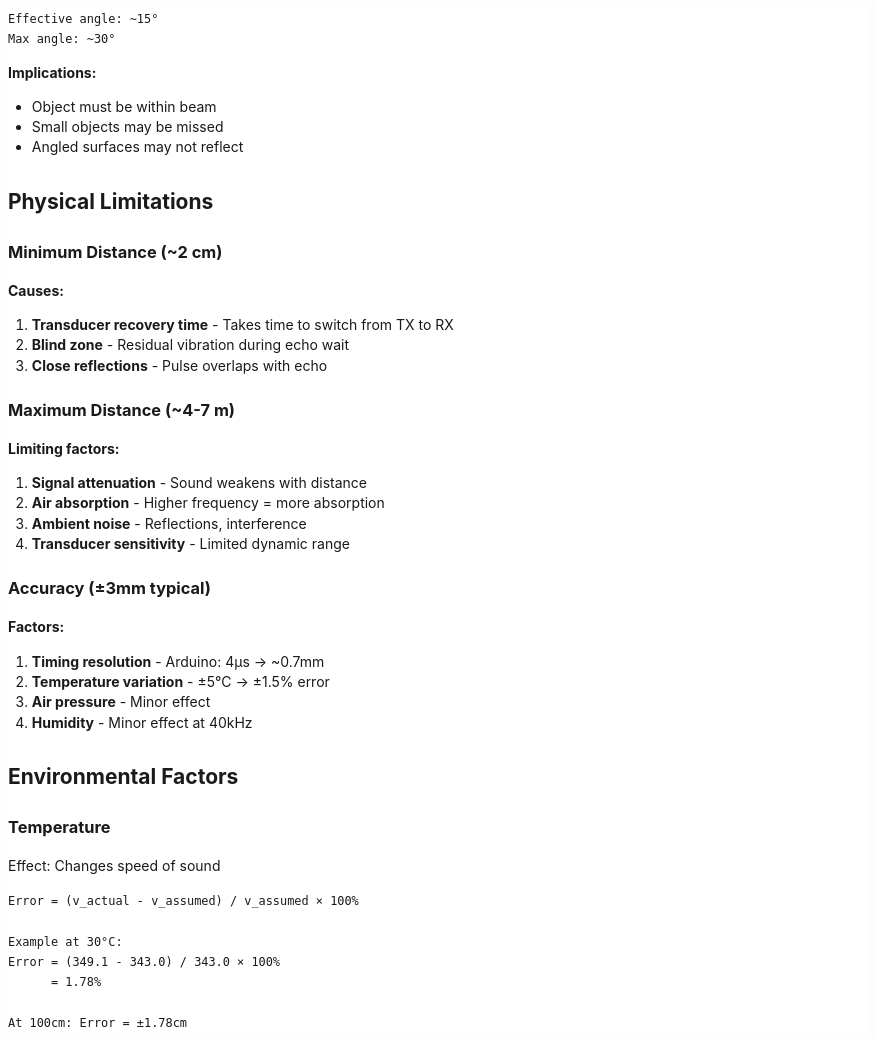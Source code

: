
 ```txt
Effective angle: ~15°
Max angle: ~30°
```

**Implications:**

- Object must be within beam
- Small objects may be missed
- Angled surfaces may not reflect

## Physical Limitations

### Minimum Distance (~2 cm)

**Causes:**

1. **Transducer recovery time** - Takes time to switch from TX to RX
2. **Blind zone** - Residual vibration during echo wait
3. **Close reflections** - Pulse overlaps with echo

### Maximum Distance (~4-7 m)

**Limiting factors:**

1. **Signal attenuation** - Sound weakens with distance
2. **Air absorption** - Higher frequency = more absorption
3. **Ambient noise** - Reflections, interference
4. **Transducer sensitivity** - Limited dynamic range

### Accuracy (±3mm typical)

**Factors:**

1. **Timing resolution** - Arduino: 4µs → ~0.7mm
2. **Temperature variation** - ±5°C → ±1.5% error
3. **Air pressure** - Minor effect
4. **Humidity** - Minor effect at 40kHz

## Environmental Factors

### Temperature

Effect: Changes speed of sound

```txt
Error = (v_actual - v_assumed) / v_assumed × 100%

Example at 30°C:
Error = (349.1 - 343.0) / 343.0 × 100%
      = 1.78%

At 100cm: Error = ±1.78cm
```
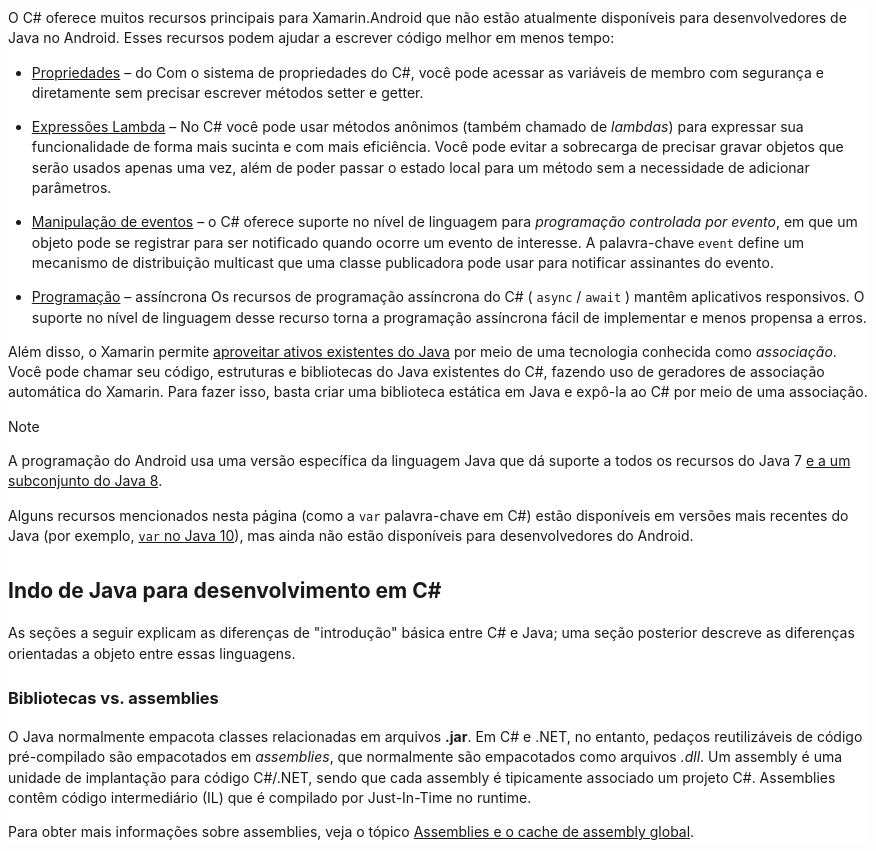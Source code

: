 O C# oferece muitos recursos principais para Xamarin.Android que não estão atualmente disponíveis para desenvolvedores de Java no Android. Esses recursos podem ajudar a escrever código melhor em menos tempo:

- [Propriedades](#properties) &ndash; do Com o sistema de propriedades do C#, você pode acessar as variáveis de membro com segurança e diretamente sem precisar escrever métodos setter e getter.

- [Expressões Lambda](#lambdas) &ndash; No C# você pode usar métodos anônimos (também chamado de *lambdas*) para expressar sua funcionalidade de forma mais sucinta e com mais eficiência. Você pode evitar a sobrecarga de precisar gravar objetos que serão usados apenas uma vez, além de poder passar o estado local para um método sem a necessidade de adicionar parâmetros.

- [Manipulação de eventos](#events) &ndash; o C# oferece suporte no nível de linguagem para *programação controlada por evento*, em que um objeto pode se registrar para ser notificado quando ocorre um evento de interesse. A palavra-chave `event` define um mecanismo de distribuição multicast que uma classe publicadora pode usar para notificar assinantes do evento.

- [Programação](#async) &ndash; assíncrona Os recursos de programação assíncrona do C# ( `async` / `await` ) mantêm aplicativos responsivos.
    O suporte no nível de linguagem desse recurso torna a programação assíncrona fácil de implementar e menos propensa a erros.

Além disso, o Xamarin permite [aproveitar ativos existentes do Java](#interop) por meio de uma tecnologia conhecida como *associação*. Você pode chamar seu código, estruturas e bibliotecas do Java existentes do C#, fazendo uso de geradores de associação automática do Xamarin. Para fazer isso, basta criar uma biblioteca estática em Java e expô-la ao C# por meio de uma associação.

> [!NOTE]
> A programação do Android usa uma versão específica da linguagem Java que dá suporte a todos os recursos do Java 7 [e a um subconjunto do Java 8](https://developer.android.com/studio/write/java8-support.html).
>
> Alguns recursos mencionados nesta página (como a `var` palavra-chave em C#) estão disponíveis em versões mais recentes do Java (por exemplo, [ `var` no Java 10](https://developer.oracle.com/java/jdk-10-local-variable-type-inference.html)), mas ainda não estão disponíveis para desenvolvedores do Android.

<a name="fundamentals"></a>

## <a name="going-from-java-to-c-development"></a>Indo de Java para desenvolvimento em C#

As seções a seguir explicam as diferenças de "introdução" básica entre C# e Java; uma seção posterior descreve as diferenças orientadas a objeto entre essas linguagens.

### <a name="libraries-vs-assemblies"></a>Bibliotecas vs. assemblies

O Java normalmente empacota classes relacionadas em arquivos **.jar**. Em C# e .NET, no entanto, pedaços reutilizáveis de código pré-compilado são empacotados em *assemblies*, que normalmente são empacotados como arquivos *.dll*. Um assembly é uma unidade de implantação para código C#/.NET, sendo que cada assembly é tipicamente associado um projeto C#. Assemblies contêm código intermediário (IL) que é compilado por Just-In-Time no runtime.

Para obter mais informações sobre assemblies, veja o tópico [Assemblies e o cache de assembly global](https://docs.microsoft.com/dotnet/csharp/programming-guide/concepts/assemblies-gac/).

- _TASK DESCRIPTION_: Among the lines above, list those that contain the word "programação".

- _EXERCISE OUTPUT_:
- [Manipulação de eventos](#events) &ndash; o C# oferece suporte no nível de linguagem para *programação controlada por evento*, em que um objeto pode se registrar para ser notificado quando ocorre um evento de interesse. A palavra-chave `event` define um mecanismo de distribuição multicast que uma classe publicadora pode usar para notificar assinantes do evento.
- [Programação](#async) &ndash; assíncrona Os recursos de programação assíncrona do C# ( `async` / `await` ) mantêm aplicativos responsivos.
    O suporte no nível de linguagem desse recurso torna a programação assíncrona fácil de implementar e menos propensa a erros.
> A programação do Android usa uma versão específica da linguagem Java que dá suporte a todos os recursos do Java 7 [e a um subconjunto do Java 8](https://developer.android.com/studio/write/java8-support.html).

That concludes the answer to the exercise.